| title | author | date | md_document | ||
|---|---|---|---|---|---|
Reproducible Research-Project 1 |
Daria Kirilenko |
May 8, 2018 |
|
The purpose of this project was to explore the daily personal activity collected from a wearable monitoring device, in order to examine behavioural patterns and trends in activity over time.
Please reference the link below for the dataset:
https://d396qusza40orc.cloudfront.net/repdata%2Fdata%2Factivity.zip
library(dplyr)
library(ggplot2)
activity<-read.csv("C:/Users/aao1009/Desktop/activity.csv")
head(activity)
str(activity)
class(activity$date)
activity$date<-as.Date(activity$date)
total_steps<-with(activity, tapply(steps, date, sum, na.rm = TRUE))
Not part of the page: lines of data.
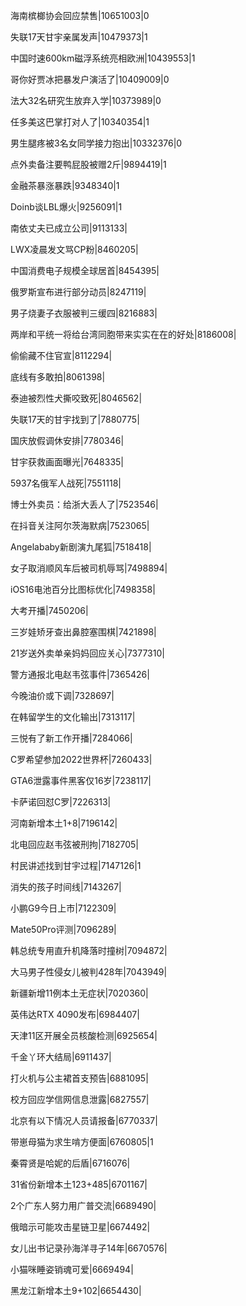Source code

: 海南槟榔协会回应禁售|10651003|0

失联17天甘宇亲属发声|10479373|1

中国时速600km磁浮系统亮相欧洲|10439553|1

哥你好贾冰把暴发户演活了|10409009|0

法大32名研究生放弃入学|10373989|0

任多美这巴掌打对人了|10340354|1

男生腿疼被3名女同学接力抱出|10332376|0

点外卖备注要鸭屁股被赠2斤|9894419|1

金融茶暴涨暴跌|9348340|1

Doinb谈LBL爆火|9256091|1

南依丈夫已成立公司|9113133|

LWX凌晨发文骂CP粉|8460205|

中国消费电子规模全球居首|8454395|

俄罗斯宣布进行部分动员|8247119|

男子烧妻子衣服被判三缓四|8216883|

两岸和平统一将给台湾同胞带来实实在在的好处|8186008|

偷偷藏不住官宣|8112294|

底线有多敢拍|8061398|

泰迪被烈性犬撕咬致死|8046562|

失联17天的甘宇找到了|7880775|

国庆放假调休安排|7780346|

甘宇获救画面曝光|7648335|

5937名俄军人战死|7551118|

博士外卖员：给浙大丢人了|7523546|

在抖音关注阿尔茨海默病|7523065|

Angelababy新剧演九尾狐|7518418|

女子取消顺风车后被司机辱骂|7498894|

iOS16电池百分比图标优化|7498358|

大考开播|7450206|

三岁娃矫牙查出鼻腔塞围棋|7421898|

21岁送外卖单亲妈妈回应关心|7377310|

警方通报北电赵韦弦事件|7365426|

今晚油价或下调|7328697|

在韩留学生的文化输出|7313117|

三悦有了新工作开播|7284066|

C罗希望参加2022世界杯|7260433|

GTA6泄露事件黑客仅16岁|7238117|

卡萨诺回怼C罗|7226313|

河南新增本土1+8|7196142|

北电回应赵韦弦被刑拘|7182705|

村民讲述找到甘宇过程|7147126|1

消失的孩子时间线|7143267|

小鹏G9今日上市|7122309|

Mate50Pro评测|7096289|

韩总统专用直升机降落时撞树|7094872|

大马男子性侵女儿被判428年|7043949|

新疆新增11例本土无症状|7020360|

英伟达RTX 4090发布|6984407|

天津11区开展全员核酸检测|6925654|

千金丫环大结局|6911437|

打火机与公主裙首支预告|6881095|

校方回应学信网信息泄露|6827557|

北京有以下情况人员请报备|6770337|

带崽母猫为求生啃方便面|6760805|1

秦霄贤是哈妮的后盾|6716076|

31省份新增本土123+485|6701167|

2个广东人努力用广普交流|6689490|

俄暗示可能攻击星链卫星|6674492|

女儿出书记录孙海洋寻子14年|6670576|

小猫咪睡姿销魂可爱|6669494|

黑龙江新增本土9+102|6654430|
hist1<-hist(total_steps, main="Total Number of Steps Per Day", xlab = "Steps", col = "purple")
mean_total_steps<-mean(total_steps)
mean_total_steps
median_total_steps<-median(total_steps)
median_total_steps
avg_steps_interval<-with(activity, tapply(steps, interval, mean, na.rm=TRUE))
head(avg_steps_interval,10)
plot(avg_steps_interval,axes = F, type="l", col="purple", xlab="Time", ylab="Average Number of Steps", main="Average Daily Activity Pattern")
axis(1, at=c(0, 36, 72, 108, 144, 180, 216, 252, 288), label = c("0:00", "3:00","6:00", "9:00", "12:00","15:00","18:00","21:00","24:00"))
axis(2)
max_steps<-which.max(avg_steps_interval)
max_steps
activity_null_count<-sum(is.na(activity$steps))
activity_null_count
imputed<-activity
missing<-is.na(imputed$steps)
mean_int<-tapply(imputed$steps, imputed$interval, mean, na.rm = TRUE, simplify = TRUE)
imputed$steps[missing]<-mean_int[as.character(imputed$interval[missing])]
total_steps2<-with(imputed, tapply(steps, date, sum, na.rm = TRUE))
The missing values were imputed using the mean for the 5-minute interval.
hist2<-hist(total_steps2, main="Total Number of Steps per day", xlab = "Steps", col = "orange")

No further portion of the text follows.